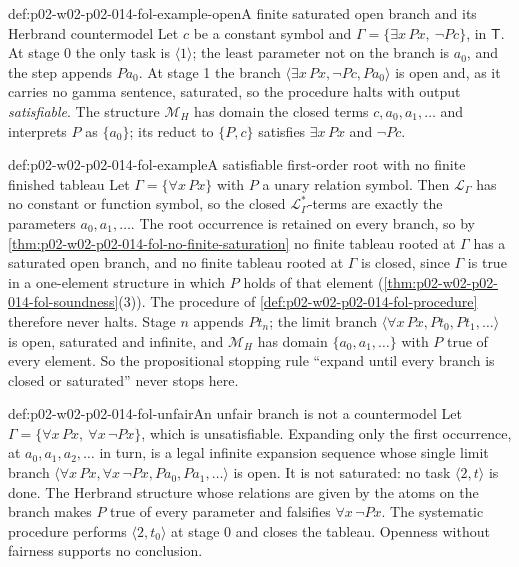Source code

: \begin{hbexample}{def:p02-w02-p02-014-fol-example-open}{A finite saturated open branch and its Herbrand countermodel}
Let \(c\) be a constant symbol and \(\Gamma=\{\exists x\,Px,\ \neg Pc\}\), in
\(\mathsf T\).  At stage 0 the only task is \(\langle 1\rangle\); the least
parameter not on the branch is \(a_0\), and the step appends \(Pa_0\).  At
stage 1 the branch \(\langle\exists x\,Px,\neg Pc,Pa_0\rangle\) is open and,
as it carries no gamma sentence, saturated, so the procedure halts with
output \emph{satisfiable}.  The structure \(\mathcal M_H\) has domain the
closed terms \(c,a_0,a_1,\ldots\) and interprets \(P\) as \(\{a_0\}\); its
reduct to \(\{P,c\}\) satisfies \(\exists x\,Px\) and \(\neg Pc\).
\end{hbexample}

\begin{hbexample}{def:p02-w02-p02-014-fol-example}{A satisfiable first-order root with no finite finished tableau}
Let \(\Gamma=\{\forall x\,Px\}\) with \(P\) a unary relation symbol.  Then
\(\mathcal L_{\Gamma}\) has no constant or function symbol, so the closed
\(\mathcal L_{\Gamma}^{*}\)-terms are exactly the parameters \(a_0,a_1,\ldots\).
The root occurrence is retained on every branch, so by
\cref{thm:p02-w02-p02-014-fol-no-finite-saturation} no finite tableau rooted
at \(\Gamma\) has a saturated open branch, and no finite tableau rooted at
\(\Gamma\) is closed, since \(\Gamma\) is true in a one-element structure
in which \(P\) holds of that element
(\cref{thm:p02-w02-p02-014-fol-soundness}(3)).  The procedure of
\cref{def:p02-w02-p02-014-fol-procedure} therefore never halts.  Stage \(n\)
appends \(Pt_n\); the limit branch
\(\langle\forall x\,Px,Pt_0,Pt_1,\ldots\rangle\) is open, saturated
and infinite, and
\(\mathcal M_H\) has domain \(\{a_0,a_1,\ldots\}\) with \(P\) true of every
element.  So the propositional stopping rule ``expand until every branch is
closed or saturated'' never stops here.
\end{hbexample}

\begin{hbwarning}{def:p02-w02-p02-014-fol-unfair}{An unfair branch is not a countermodel}
Let \(\Gamma=\{\forall x\,Px,\ \forall x\,\neg Px\}\), which is
unsatisfiable.  Expanding only the first occurrence, at
\(a_0,a_1,a_2,\ldots\) in turn, is a legal infinite expansion sequence whose
single limit branch \(\langle\forall x\,Px,\forall x\,\neg
Px,Pa_0,Pa_1,\ldots\rangle\) is open.  It is not saturated: no task
\(\langle 2,t\rangle\) is done.  The Herbrand structure whose relations are given
by the atoms on the branch makes \(P\) true of every parameter and falsifies
\(\forall x\,\neg Px\).  The systematic
procedure performs \(\langle 2,t_0\rangle\) at stage 0 and closes the
tableau.  Openness without fairness supports no conclusion.
\end{hbwarning}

++++++++++

TASK DESCRIPTION:
Word-for-word repeat, images excluded: return all the data.

EXERCISE ANSWER:
Source code

: \begin{hbexample}{def:p02-w02-p02-014-fol-example-open}{A finite saturated open branch and its Herbrand countermodel}
Let \(c\) be a constant symbol and \(\Gamma=\{\exists x\,Px,\ \neg Pc\}\), in
\(\mathsf T\).  At stage 0 the only task is \(\langle 1\rangle\); the least
parameter not on the branch is \(a_0\), and the step appends \(Pa_0\).  At
stage 1 the branch \(\langle\exists x\,Px,\neg Pc,Pa_0\rangle\) is open and,
as it carries no gamma sentence, saturated, so the procedure halts with
output \emph{satisfiable}.  The structure \(\mathcal M_H\) has domain the
closed terms \(c,a_0,a_1,\ldots\) and interprets \(P\) as \(\{a_0\}\); its
reduct to \(\{P,c\}\) satisfies \(\exists x\,Px\) and \(\neg Pc\).
\end{hbexample}

\begin{hbexample}{def:p02-w02-p02-014-fol-example}{A satisfiable first-order root with no finite finished tableau}
Let \(\Gamma=\{\forall x\,Px\}\) with \(P\) a unary relation symbol.  Then
\(\mathcal L_{\Gamma}\) has no constant or function symbol, so the closed
\(\mathcal L_{\Gamma}^{*}\)-terms are exactly the parameters \(a_0,a_1,\ldots\).
The root occurrence is retained on every branch, so by
\cref{thm:p02-w02-p02-014-fol-no-finite-saturation} no finite tableau rooted
at \(\Gamma\) has a saturated open branch, and no finite tableau rooted at
\(\Gamma\) is closed, since \(\Gamma\) is true in a one-element structure
in which \(P\) holds of that element
(\cref{thm:p02-w02-p02-014-fol-soundness}(3)).  The procedure of
\cref{def:p02-w02-p02-014-fol-procedure} therefore never halts.  Stage \(n\)
appends \(Pt_n\); the limit branch
\(\langle\forall x\,Px,Pt_0,Pt_1,\ldots\rangle\) is open, saturated
and infinite, and
\(\mathcal M_H\) has domain \(\{a_0,a_1,\ldots\}\) with \(P\) true of every
element.  So the propositional stopping rule ``expand until every branch is
closed or saturated'' never stops here.
\end{hbexample}

\begin{hbwarning}{def:p02-w02-p02-014-fol-unfair}{An unfair branch is not a countermodel}
Let \(\Gamma=\{\forall x\,Px,\ \forall x\,\neg Px\}\), which is
unsatisfiable.  Expanding only the first occurrence, at
\(a_0,a_1,a_2,\ldots\) in turn, is a legal infinite expansion sequence whose
single limit branch \(\langle\forall x\,Px,\forall x\,\neg
Px,Pa_0,Pa_1,\ldots\rangle\) is open.  It is not saturated: no task
\(\langle 2,t\rangle\) is done.  The Herbrand structure whose relations are given
by the atoms on the branch makes \(P\) true of every parameter and falsifies
\(\forall x\,\neg Px\).  The systematic
procedure performs \(\langle 2,t_0\rangle\) at stage 0 and closes the
tableau.  Openness without fairness supports no conclusion.
\end{hbwarning}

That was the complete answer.